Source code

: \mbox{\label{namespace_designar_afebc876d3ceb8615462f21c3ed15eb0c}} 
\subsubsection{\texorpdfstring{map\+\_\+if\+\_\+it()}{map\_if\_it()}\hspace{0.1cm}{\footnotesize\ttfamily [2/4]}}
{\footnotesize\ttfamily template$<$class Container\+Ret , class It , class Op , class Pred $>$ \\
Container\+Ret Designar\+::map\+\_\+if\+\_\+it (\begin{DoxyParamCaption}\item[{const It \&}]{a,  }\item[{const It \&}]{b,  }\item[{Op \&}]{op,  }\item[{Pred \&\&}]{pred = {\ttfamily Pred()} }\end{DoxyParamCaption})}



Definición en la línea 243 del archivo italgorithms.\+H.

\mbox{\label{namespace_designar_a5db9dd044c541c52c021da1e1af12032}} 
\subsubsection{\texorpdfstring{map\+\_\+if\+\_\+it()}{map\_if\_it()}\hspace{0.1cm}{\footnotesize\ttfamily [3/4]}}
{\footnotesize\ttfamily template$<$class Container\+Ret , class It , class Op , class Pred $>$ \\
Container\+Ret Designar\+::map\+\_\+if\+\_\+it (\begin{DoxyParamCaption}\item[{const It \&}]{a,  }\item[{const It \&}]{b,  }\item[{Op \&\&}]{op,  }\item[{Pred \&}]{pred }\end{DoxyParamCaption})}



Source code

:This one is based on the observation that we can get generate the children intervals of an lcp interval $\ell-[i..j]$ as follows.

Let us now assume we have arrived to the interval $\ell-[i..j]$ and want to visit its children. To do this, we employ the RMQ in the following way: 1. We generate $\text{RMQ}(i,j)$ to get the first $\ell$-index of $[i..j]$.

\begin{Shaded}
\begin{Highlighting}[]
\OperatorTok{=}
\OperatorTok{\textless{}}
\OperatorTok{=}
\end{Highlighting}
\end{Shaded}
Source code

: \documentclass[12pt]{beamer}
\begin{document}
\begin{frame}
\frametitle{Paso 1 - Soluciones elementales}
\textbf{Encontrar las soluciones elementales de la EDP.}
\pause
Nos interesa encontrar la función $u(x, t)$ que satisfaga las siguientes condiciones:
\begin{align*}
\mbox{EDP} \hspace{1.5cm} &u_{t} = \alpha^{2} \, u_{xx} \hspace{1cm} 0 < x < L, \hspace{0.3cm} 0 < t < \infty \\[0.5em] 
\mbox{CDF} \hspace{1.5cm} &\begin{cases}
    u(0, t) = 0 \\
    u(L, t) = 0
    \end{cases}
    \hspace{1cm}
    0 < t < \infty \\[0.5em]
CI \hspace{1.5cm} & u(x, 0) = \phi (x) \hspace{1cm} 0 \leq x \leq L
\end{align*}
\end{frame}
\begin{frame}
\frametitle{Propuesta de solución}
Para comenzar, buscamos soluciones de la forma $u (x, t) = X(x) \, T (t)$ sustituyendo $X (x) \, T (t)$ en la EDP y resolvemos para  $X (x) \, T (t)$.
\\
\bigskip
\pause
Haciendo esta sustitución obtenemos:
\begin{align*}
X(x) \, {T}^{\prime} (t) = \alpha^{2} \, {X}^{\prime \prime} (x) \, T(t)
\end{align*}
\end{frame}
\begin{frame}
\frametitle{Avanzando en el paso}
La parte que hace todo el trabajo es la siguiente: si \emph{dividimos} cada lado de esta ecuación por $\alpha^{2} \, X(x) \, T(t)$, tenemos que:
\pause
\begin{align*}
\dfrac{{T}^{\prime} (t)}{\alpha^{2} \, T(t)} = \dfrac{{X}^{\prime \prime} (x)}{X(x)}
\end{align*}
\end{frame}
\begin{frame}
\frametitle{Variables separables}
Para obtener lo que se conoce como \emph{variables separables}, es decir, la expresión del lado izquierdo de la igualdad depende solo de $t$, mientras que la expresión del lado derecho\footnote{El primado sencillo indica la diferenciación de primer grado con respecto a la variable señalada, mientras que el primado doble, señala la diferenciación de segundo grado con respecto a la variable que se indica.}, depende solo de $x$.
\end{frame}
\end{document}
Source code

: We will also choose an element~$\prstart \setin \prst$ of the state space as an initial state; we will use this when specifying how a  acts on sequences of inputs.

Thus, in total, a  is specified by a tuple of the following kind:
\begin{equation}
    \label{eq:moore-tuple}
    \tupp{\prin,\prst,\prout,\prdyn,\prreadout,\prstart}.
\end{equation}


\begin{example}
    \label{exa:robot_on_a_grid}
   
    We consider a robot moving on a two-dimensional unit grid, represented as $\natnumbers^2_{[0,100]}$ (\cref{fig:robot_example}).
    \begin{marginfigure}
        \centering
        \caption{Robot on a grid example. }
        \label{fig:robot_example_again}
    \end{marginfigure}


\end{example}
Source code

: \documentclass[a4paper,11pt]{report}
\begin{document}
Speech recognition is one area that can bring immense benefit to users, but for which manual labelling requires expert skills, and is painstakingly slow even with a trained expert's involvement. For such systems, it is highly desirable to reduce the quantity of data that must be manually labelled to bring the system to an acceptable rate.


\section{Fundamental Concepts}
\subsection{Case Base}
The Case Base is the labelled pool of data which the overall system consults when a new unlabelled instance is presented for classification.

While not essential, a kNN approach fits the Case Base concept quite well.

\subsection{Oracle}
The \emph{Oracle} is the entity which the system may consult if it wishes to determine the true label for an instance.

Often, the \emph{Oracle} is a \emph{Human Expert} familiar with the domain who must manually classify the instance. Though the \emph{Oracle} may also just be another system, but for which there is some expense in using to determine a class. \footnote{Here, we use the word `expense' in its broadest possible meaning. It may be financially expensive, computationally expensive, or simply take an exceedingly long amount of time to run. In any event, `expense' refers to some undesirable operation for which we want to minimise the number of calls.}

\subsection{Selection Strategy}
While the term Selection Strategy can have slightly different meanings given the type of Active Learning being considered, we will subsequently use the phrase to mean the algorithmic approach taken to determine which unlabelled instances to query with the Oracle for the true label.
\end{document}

--

• _GOAL OF THE EXERCISE_: From the first line to the last, copy every record exactly.

• _REPLY_:
Source code

: \mbox{\label{namespace_designar_afebc876d3ceb8615462f21c3ed15eb0c}} 
\subsubsection{\texorpdfstring{map\+\_\+if\+\_\+it()}{map\_if\_it()}\hspace{0.1cm}{\footnotesize\ttfamily [2/4]}}
{\footnotesize\ttfamily template$<$class Container\+Ret , class It , class Op , class Pred $>$ \\
Container\+Ret Designar\+::map\+\_\+if\+\_\+it (\begin{DoxyParamCaption}\item[{const It \&}]{a,  }\item[{const It \&}]{b,  }\item[{Op \&}]{op,  }\item[{Pred \&\&}]{pred = {\ttfamily Pred()} }\end{DoxyParamCaption})}



Definición en la línea 243 del archivo italgorithms.\+H.

\mbox{\label{namespace_designar_a5db9dd044c541c52c021da1e1af12032}} 
\subsubsection{\texorpdfstring{map\+\_\+if\+\_\+it()}{map\_if\_it()}\hspace{0.1cm}{\footnotesize\ttfamily [3/4]}}
{\footnotesize\ttfamily template$<$class Container\+Ret , class It , class Op , class Pred $>$ \\
Container\+Ret Designar\+::map\+\_\+if\+\_\+it (\begin{DoxyParamCaption}\item[{const It \&}]{a,  }\item[{const It \&}]{b,  }\item[{Op \&\&}]{op,  }\item[{Pred \&}]{pred }\end{DoxyParamCaption})}



Source code

:This one is based on the observation that we can get generate the children intervals of an lcp interval $\ell-[i..j]$ as follows.

Let us now assume we have arrived to the interval $\ell-[i..j]$ and want to visit its children. To do this, we employ the RMQ in the following way: 1. We generate $\text{RMQ}(i,j)$ to get the first $\ell$-index of $[i..j]$.

\begin{Shaded}
\begin{Highlighting}[]
\OperatorTok{=}
\OperatorTok{\textless{}}
\OperatorTok{=}
\end{Highlighting}
\end{Shaded}
Source code

: \documentclass[12pt]{beamer}
\begin{document}
\begin{frame}
\frametitle{Paso 1 - Soluciones elementales}
\textbf{Encontrar las soluciones elementales de la EDP.}
\pause
Nos interesa encontrar la función $u(x, t)$ que satisfaga las siguientes condiciones:
\begin{align*}
\mbox{EDP} \hspace{1.5cm} &u_{t} = \alpha^{2} \, u_{xx} \hspace{1cm} 0 < x < L, \hspace{0.3cm} 0 < t < \infty \\[0.5em] 
\mbox{CDF} \hspace{1.5cm} &\begin{cases}
    u(0, t) = 0 \\
    u(L, t) = 0
    \end{cases}
    \hspace{1cm}
    0 < t < \infty \\[0.5em]
CI \hspace{1.5cm} & u(x, 0) = \phi (x) \hspace{1cm} 0 \leq x \leq L
\end{align*}
\end{frame}
\begin{frame}
\frametitle{Propuesta de solución}
Para comenzar, buscamos soluciones de la forma $u (x, t) = X(x) \, T (t)$ sustituyendo $X (x) \, T (t)$ en la EDP y resolvemos para  $X (x) \, T (t)$.
\\
\bigskip
\pause
Haciendo esta sustitución obtenemos:
\begin{align*}
X(x) \, {T}^{\prime} (t) = \alpha^{2} \, {X}^{\prime \prime} (x) \, T(t)
\end{align*}
\end{frame}
\begin{frame}
\frametitle{Avanzando en el paso}
La parte que hace todo el trabajo es la siguiente: si \emph{dividimos} cada lado de esta ecuación por $\alpha^{2} \, X(x) \, T(t)$, tenemos que:
\pause
\begin{align*}
\dfrac{{T}^{\prime} (t)}{\alpha^{2} \, T(t)} = \dfrac{{X}^{\prime \prime} (x)}{X(x)}
\end{align*}
\end{frame}
\begin{frame}
\frametitle{Variables separables}
Para obtener lo que se conoce como \emph{variables separables}, es decir, la expresión del lado izquierdo de la igualdad depende solo de $t$, mientras que la expresión del lado derecho\footnote{El primado sencillo indica la diferenciación de primer grado con respecto a la variable señalada, mientras que el primado doble, señala la diferenciación de segundo grado con respecto a la variable que se indica.}, depende solo de $x$.
\end{frame}
\end{document}
Source code

: We will also choose an element~$\prstart \setin \prst$ of the state space as an initial state; we will use this when specifying how a  acts on sequences of inputs.

Thus, in total, a  is specified by a tuple of the following kind:
\begin{equation}
    \label{eq:moore-tuple}
    \tupp{\prin,\prst,\prout,\prdyn,\prreadout,\prstart}.
\end{equation}


\begin{example}
    \label{exa:robot_on_a_grid}
   
    We consider a robot moving on a two-dimensional unit grid, represented as $\natnumbers^2_{[0,100]}$ (\cref{fig:robot_example}).
    \begin{marginfigure}
        \centering
        \caption{Robot on a grid example. }
        \label{fig:robot_example_again}
    \end{marginfigure}


\end{example}
Source code

: \documentclass[a4paper,11pt]{report}
\begin{document}
Speech recognition is one area that can bring immense benefit to users, but for which manual labelling requires expert skills, and is painstakingly slow even with a trained expert's involvement. For such systems, it is highly desirable to reduce the quantity of data that must be manually labelled to bring the system to an acceptable rate.


\section{Fundamental Concepts}
\subsection{Case Base}
The Case Base is the labelled pool of data which the overall system consults when a new unlabelled instance is presented for classification.

While not essential, a kNN approach fits the Case Base concept quite well.

\subsection{Oracle}
The \emph{Oracle} is the entity which the system may consult if it wishes to determine the true label for an instance.

Often, the \emph{Oracle} is a \emph{Human Expert} familiar with the domain who must manually classify the instance. Though the \emph{Oracle} may also just be another system, but for which there is some expense in using to determine a class. \footnote{Here, we use the word `expense' in its broadest possible meaning. It may be financially expensive, computationally expensive, or simply take an exceedingly long amount of time to run. In any event, `expense' refers to some undesirable operation for which we want to minimise the number of calls.}

\subsection{Selection Strategy}
While the term Selection Strategy can have slightly different meanings given the type of Active Learning being considered, we will subsequently use the phrase to mean the algorithmic approach taken to determine which unlabelled instances to query with the Oracle for the true label.
\end{document}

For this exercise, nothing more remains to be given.